Hide code cell source
import numpy as np
import matplotlib.pyplot as plt
%matplotlib inline
import matplotlib_inline
matplotlib_inline.backend_inline.set_matplotlib_formats('svg')
import seaborn as sns
sns.set_context("paper")
sns.set_style("ticks")

def show_digit_image(data):
    """Show a digit as an image.
    
    Arguments
    data -- The image data.
    """
    fig, ax = plt.subplots()
    ax.imshow(data.reshape((28, 28)), cmap=plt.cm.gray_r, interpolation='nearest')
    ax.set_xticks([])
    ax.set_xticklabels([])
    ax.set_yticks([])
    ax.set_yticklabels([]);

Density Estimation with High-dimensional Data#

We are going to create a model that can sample handwritten digits. To achieve this, we will use PCA to reduce the dimensionality of the MNIST images and then apply Gaussian mixture density estimation on the principal components. The resulting model will not be perfect, but it very simple and a decent start. For simplicity, we are going to work only with the threes.
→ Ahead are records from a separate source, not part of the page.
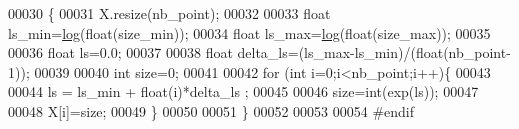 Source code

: \begin{DoxyCode}
00030 \{
00031   X.resize(nb\_point);
00032 
00033   \textcolor{keywordtype}{float} ls\_min=\hyperlink{structlog}{log}(\textcolor{keywordtype}{float}(size\_min));
00034   \textcolor{keywordtype}{float} ls\_max=\hyperlink{structlog}{log}(\textcolor{keywordtype}{float}(size\_max));
00035 
00036   \textcolor{keywordtype}{float} ls=0.0;
00037 
00038   \textcolor{keywordtype}{float} delta\_ls=(ls\_max-ls\_min)/(\textcolor{keywordtype}{float}(nb\_point-1));
00039 
00040   \textcolor{keywordtype}{int} size=0;
00041 
00042   \textcolor{keywordflow}{for} (\textcolor{keywordtype}{int} i=0;i<nb\_point;i++)\{
00043 
00044     ls = ls\_min + float(i)*delta\_ls ;
00045     
00046     size=int(exp(ls)); 
00047 
00048     X[i]=size;
00049   \}
00050 
00051 \}
00052 
00053 
00054 \textcolor{preprocessor}{#endif}
\end{DoxyCode}
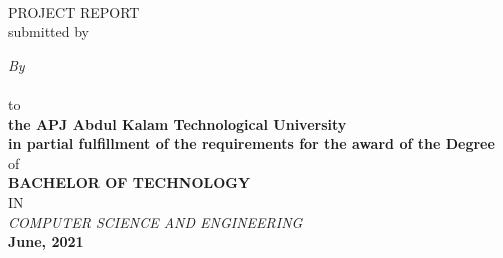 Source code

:\begin{titlepage}
\begin{center}
{\Large\sf \textbf{\textcolor[rgb]{0,0,0}{\projectName}}}\\[5ex]
\vspace{0.3 cm}
PROJECT REPORT\\
submitted by

{\small \textcolor[rgb]{0,0,0}{\emph{By}} \\[1ex]

{\sf \sf {\textcolor[rgb]{0,0,0}{
			\firstAuthor (\firstAuthorRegNo) \\ 
			\secondAuthor (\secondAuthorRegNo) \\
			\thirdAuthor (\thirdAuthorRegNo) \\
			\fourthAuthor (\fourthAuthorRegNo)}}} \\%
		  
\vspace{0.5 cm}
to
\\
\vspace{0.5 cm}
\textbf{the APJ Abdul Kalam Technological University \\
	in partial fulfillment of the requirements for the award of the Degree }\\
\vspace{0.8 cm}
of
\\
 

\textbf{BACHELOR OF TECHNOLOGY}}
\\
IN 
\\
\textit{COMPUTER SCIENCE AND ENGINEERING}
\\
    \textbf{ June, 2021}
\vspace{0.2 cm} \\[2ex]


\end{center}
\end{titlepage}
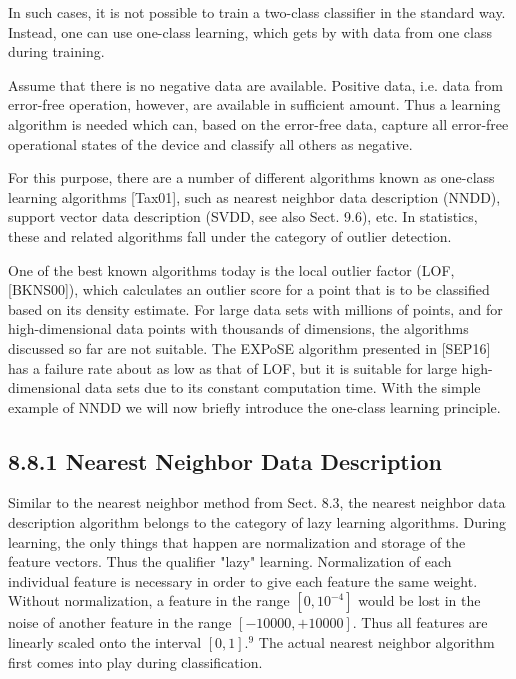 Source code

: \documentclass[10pt]{article}
\begin{document}
In such cases, it is not possible to train a two-class classifier in the standard way. Instead, one can use one-class learning, which gets by with data from one class during training.

Assume that there is no negative data are available. Positive data, i.e. data from error-free operation, however, are available in sufficient amount. Thus a learning algorithm is needed which can, based on the error-free data, capture all error-free operational states of the device and classify all others as negative.

For this purpose, there are a number of different algorithms known as one-class learning algorithms [Tax01], such as nearest neighbor data description (NNDD), support vector data description (SVDD, see also Sect. 9.6), etc. In statistics, these and related algorithms fall under the category of outlier detection.

One of the best known algorithms today is the local outlier factor (LOF, [BKNS00]), which calculates an outlier score for a point that is to be classified based on its density estimate. For large data sets with millions of points, and for high-dimensional data points with thousands of dimensions, the algorithms discussed so far are not suitable. The EXPoSE algorithm presented in [SEP16] has a failure rate about as low as that of LOF, but it is suitable for large high-dimensional data sets due to its constant computation time. With the simple example of NNDD we will now briefly introduce the one-class learning principle.

\subsection*{8.8.1 Nearest Neighbor Data Description}
Similar to the nearest neighbor method from Sect. 8.3, the nearest neighbor data description algorithm belongs to the category of lazy learning algorithms. During learning, the only things that happen are normalization and storage of the feature vectors. Thus the qualifier "lazy" learning. Normalization of each individual feature is necessary in order to give each feature the same weight. Without normalization, a feature in the range $\left[0,10^{-4}\right]$ would be lost in the noise of another feature in the range $[-10000,+10000]$. Thus all features are linearly scaled onto the interval $[0,1] .^{9}$ The actual nearest neighbor algorithm first comes into play during classification.
\end{document}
Start by loading the data and extracting the threes:

from sklearn.datasets import fetch_openml
from sklearn.model_selection import train_test_split

# Load data from https://www.openml.org/d/554
X, y = fetch_openml("mnist_784", version=1, return_X_y=True, as_frame=False)
X = X / 255.0

# Split data into train partition and test partition
np.random.seed(12345)
x_train, x_test, y_train, y_test = train_test_split(X, y, random_state=0, test_size=0.3)
/opt/homebrew/lib/python3.11/site-packages/sklearn/datasets/_openml.py:968: FutureWarning: The default value of `parser` will change from `'liac-arff'` to `'auto'` in 1.4. You can set `parser='auto'` to silence this warning. Therefore, an `ImportError` will be raised from 1.4 if the dataset is dense and pandas is not installed. Note that the pandas parser may return different data types. See the Notes Section in fetch_openml's API doc for details.
  warn(

Apply PCA to the threes keeping just a few components:

from sklearn.decomposition import PCA

threes = x_train[y_train == '3']
num_components = 2
pca = PCA(
    n_components=num_components,
    whiten=True
).fit(threes)

Now, use the Gaussian mixture model on the principal components. We are also going to use BIC to figure out what is the correct number of mixture components.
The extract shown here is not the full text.